Exercise: When the listing has been read, print it out again in full, word for word.

Supplied records:
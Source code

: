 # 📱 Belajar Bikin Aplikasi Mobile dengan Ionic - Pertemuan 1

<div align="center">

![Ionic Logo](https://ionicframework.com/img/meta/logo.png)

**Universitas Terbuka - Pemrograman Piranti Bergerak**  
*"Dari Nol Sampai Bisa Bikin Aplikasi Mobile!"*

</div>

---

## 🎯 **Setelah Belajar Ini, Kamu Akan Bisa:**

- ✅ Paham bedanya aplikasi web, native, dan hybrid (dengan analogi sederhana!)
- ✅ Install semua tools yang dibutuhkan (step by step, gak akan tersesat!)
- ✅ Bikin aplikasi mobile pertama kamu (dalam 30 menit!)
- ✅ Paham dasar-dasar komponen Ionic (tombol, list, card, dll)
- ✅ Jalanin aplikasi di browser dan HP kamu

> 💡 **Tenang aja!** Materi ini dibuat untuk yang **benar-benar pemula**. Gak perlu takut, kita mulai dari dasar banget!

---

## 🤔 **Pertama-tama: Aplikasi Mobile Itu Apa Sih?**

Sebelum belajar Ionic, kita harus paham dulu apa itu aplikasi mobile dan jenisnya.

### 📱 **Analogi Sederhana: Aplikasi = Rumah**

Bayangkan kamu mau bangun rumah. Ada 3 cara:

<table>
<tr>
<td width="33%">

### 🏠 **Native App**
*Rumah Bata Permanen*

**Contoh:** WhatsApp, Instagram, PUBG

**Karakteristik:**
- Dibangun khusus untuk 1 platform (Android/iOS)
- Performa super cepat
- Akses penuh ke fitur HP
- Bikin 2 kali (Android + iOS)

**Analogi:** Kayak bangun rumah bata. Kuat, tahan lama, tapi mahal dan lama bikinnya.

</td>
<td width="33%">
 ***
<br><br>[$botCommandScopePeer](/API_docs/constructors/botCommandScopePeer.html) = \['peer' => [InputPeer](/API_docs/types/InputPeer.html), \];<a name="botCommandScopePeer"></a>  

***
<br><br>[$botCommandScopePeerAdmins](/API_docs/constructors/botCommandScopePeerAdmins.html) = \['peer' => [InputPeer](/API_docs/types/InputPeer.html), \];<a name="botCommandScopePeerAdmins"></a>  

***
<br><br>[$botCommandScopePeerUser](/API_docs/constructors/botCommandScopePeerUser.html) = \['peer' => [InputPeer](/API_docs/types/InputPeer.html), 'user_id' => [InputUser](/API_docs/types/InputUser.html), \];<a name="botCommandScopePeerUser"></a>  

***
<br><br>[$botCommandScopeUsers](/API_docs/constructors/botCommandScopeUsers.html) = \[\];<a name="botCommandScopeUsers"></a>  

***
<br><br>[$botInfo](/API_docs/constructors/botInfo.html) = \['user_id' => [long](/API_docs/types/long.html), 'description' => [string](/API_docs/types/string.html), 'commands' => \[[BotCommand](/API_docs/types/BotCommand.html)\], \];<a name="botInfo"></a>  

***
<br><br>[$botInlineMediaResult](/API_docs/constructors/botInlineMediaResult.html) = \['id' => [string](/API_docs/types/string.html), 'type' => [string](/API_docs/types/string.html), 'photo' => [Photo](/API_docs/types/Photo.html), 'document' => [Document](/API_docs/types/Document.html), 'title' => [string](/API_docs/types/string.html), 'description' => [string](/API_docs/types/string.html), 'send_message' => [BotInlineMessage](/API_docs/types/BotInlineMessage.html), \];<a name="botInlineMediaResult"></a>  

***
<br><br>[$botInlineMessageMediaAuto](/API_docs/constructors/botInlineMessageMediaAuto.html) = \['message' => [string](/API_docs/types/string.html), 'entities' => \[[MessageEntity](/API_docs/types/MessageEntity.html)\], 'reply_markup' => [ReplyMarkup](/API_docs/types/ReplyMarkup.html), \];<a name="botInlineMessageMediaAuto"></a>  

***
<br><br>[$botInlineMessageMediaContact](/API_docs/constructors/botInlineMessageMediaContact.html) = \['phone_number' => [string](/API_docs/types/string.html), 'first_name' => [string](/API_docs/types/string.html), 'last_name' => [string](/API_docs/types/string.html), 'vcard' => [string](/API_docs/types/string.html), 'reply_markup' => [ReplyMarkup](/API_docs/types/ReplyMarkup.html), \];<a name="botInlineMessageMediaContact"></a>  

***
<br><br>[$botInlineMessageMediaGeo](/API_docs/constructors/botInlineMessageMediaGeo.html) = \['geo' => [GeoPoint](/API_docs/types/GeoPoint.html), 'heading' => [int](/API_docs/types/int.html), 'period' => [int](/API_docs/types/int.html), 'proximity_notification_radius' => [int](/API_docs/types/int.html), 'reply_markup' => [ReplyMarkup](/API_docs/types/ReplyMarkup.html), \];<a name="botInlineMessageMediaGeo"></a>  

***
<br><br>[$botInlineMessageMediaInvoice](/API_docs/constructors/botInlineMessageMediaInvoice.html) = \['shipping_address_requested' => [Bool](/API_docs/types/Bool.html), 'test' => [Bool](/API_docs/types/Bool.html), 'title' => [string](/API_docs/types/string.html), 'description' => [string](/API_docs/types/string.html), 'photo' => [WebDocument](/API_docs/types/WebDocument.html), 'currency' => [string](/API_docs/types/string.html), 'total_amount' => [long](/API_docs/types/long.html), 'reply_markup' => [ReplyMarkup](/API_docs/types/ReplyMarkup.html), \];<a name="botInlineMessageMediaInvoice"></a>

Your solution:
Source code

: # 📱 Belajar Bikin Aplikasi Mobile dengan Ionic - Pertemuan 1

<div align="center">

![Ionic Logo](https://ionicframework.com/img/meta/logo.png)

**Universitas Terbuka - Pemrograman Piranti Bergerak**  
*"Dari Nol Sampai Bisa Bikin Aplikasi Mobile!"*

</div>

---

## 🎯 **Setelah Belajar Ini, Kamu Akan Bisa:**

- ✅ Paham bedanya aplikasi web, native, dan hybrid (dengan analogi sederhana!)
- ✅ Install semua tools yang dibutuhkan (step by step, gak akan tersesat!)
- ✅ Bikin aplikasi mobile pertama kamu (dalam 30 menit!)
- ✅ Paham dasar-dasar komponen Ionic (tombol, list, card, dll)
- ✅ Jalanin aplikasi di browser dan HP kamu

> 💡 **Tenang aja!** Materi ini dibuat untuk yang **benar-benar pemula**. Gak perlu takut, kita mulai dari dasar banget!

---

## 🤔 **Pertama-tama: Aplikasi Mobile Itu Apa Sih?**

Sebelum belajar Ionic, kita harus paham dulu apa itu aplikasi mobile dan jenisnya.

### 📱 **Analogi Sederhana: Aplikasi = Rumah**

Bayangkan kamu mau bangun rumah. Ada 3 cara:

<table>
<tr>
<td width="33%">

### 🏠 **Native App**
*Rumah Bata Permanen*

**Contoh:** WhatsApp, Instagram, PUBG

**Karakteristik:**
- Dibangun khusus untuk 1 platform (Android/iOS)
- Performa super cepat
- Akses penuh ke fitur HP
- Bikin 2 kali (Android + iOS)

**Analogi:** Kayak bangun rumah bata. Kuat, tahan lama, tapi mahal dan lama bikinnya.

</td>
<td width="33%">
 ***
<br><br>[$botCommandScopePeer](/API_docs/constructors/botCommandScopePeer.html) = \['peer' => [InputPeer](/API_docs/types/InputPeer.html), \];<a name="botCommandScopePeer"></a>  

***
<br><br>[$botCommandScopePeerAdmins](/API_docs/constructors/botCommandScopePeerAdmins.html) = \['peer' => [InputPeer](/API_docs/types/InputPeer.html), \];<a name="botCommandScopePeerAdmins"></a>  

***
<br><br>[$botCommandScopePeerUser](/API_docs/constructors/botCommandScopePeerUser.html) = \['peer' => [InputPeer](/API_docs/types/InputPeer.html), 'user_id' => [InputUser](/API_docs/types/InputUser.html), \];<a name="botCommandScopePeerUser"></a>  

***
<br><br>[$botCommandScopeUsers](/API_docs/constructors/botCommandScopeUsers.html) = \[\];<a name="botCommandScopeUsers"></a>  

***
<br><br>[$botInfo](/API_docs/constructors/botInfo.html) = \['user_id' => [long](/API_docs/types/long.html), 'description' => [string](/API_docs/types/string.html), 'commands' => \[[BotCommand](/API_docs/types/BotCommand.html)\], \];<a name="botInfo"></a>  

***
<br><br>[$botInlineMediaResult](/API_docs/constructors/botInlineMediaResult.html) = \['id' => [string](/API_docs/types/string.html), 'type' => [string](/API_docs/types/string.html), 'photo' => [Photo](/API_docs/types/Photo.html), 'document' => [Document](/API_docs/types/Document.html), 'title' => [string](/API_docs/types/string.html), 'description' => [string](/API_docs/types/string.html), 'send_message' => [BotInlineMessage](/API_docs/types/BotInlineMessage.html), \];<a name="botInlineMediaResult"></a>  

***
<br><br>[$botInlineMessageMediaAuto](/API_docs/constructors/botInlineMessageMediaAuto.html) = \['message' => [string](/API_docs/types/string.html), 'entities' => \[[MessageEntity](/API_docs/types/MessageEntity.html)\], 'reply_markup' => [ReplyMarkup](/API_docs/types/ReplyMarkup.html), \];<a name="botInlineMessageMediaAuto"></a>  

***
<br><br>[$botInlineMessageMediaContact](/API_docs/constructors/botInlineMessageMediaContact.html) = \['phone_number' => [string](/API_docs/types/string.html), 'first_name' => [string](/API_docs/types/string.html), 'last_name' => [string](/API_docs/types/string.html), 'vcard' => [string](/API_docs/types/string.html), 'reply_markup' => [ReplyMarkup](/API_docs/types/ReplyMarkup.html), \];<a name="botInlineMessageMediaContact"></a>  

***
<br><br>[$botInlineMessageMediaGeo](/API_docs/constructors/botInlineMessageMediaGeo.html) = \['geo' => [GeoPoint](/API_docs/types/GeoPoint.html), 'heading' => [int](/API_docs/types/int.html), 'period' => [int](/API_docs/types/int.html), 'proximity_notification_radius' => [int](/API_docs/types/int.html), 'reply_markup' => [ReplyMarkup](/API_docs/types/ReplyMarkup.html), \];<a name="botInlineMessageMediaGeo"></a>  

***
<br><br>[$botInlineMessageMediaInvoice](/API_docs/constructors/botInlineMessageMediaInvoice.html) = \['shipping_address_requested' => [Bool](/API_docs/types/Bool.html), 'test' => [Bool](/API_docs/types/Bool.html), 'title' => [string](/API_docs/types/string.html), 'description' => [string](/API_docs/types/string.html), 'photo' => [WebDocument](/API_docs/types/WebDocument.html), 'currency' => [string](/API_docs/types/string.html), 'total_amount' => [long](/API_docs/types/long.html), 'reply_markup' => [ReplyMarkup](/API_docs/types/ReplyMarkup.html), \];<a name="botInlineMessageMediaInvoice"></a>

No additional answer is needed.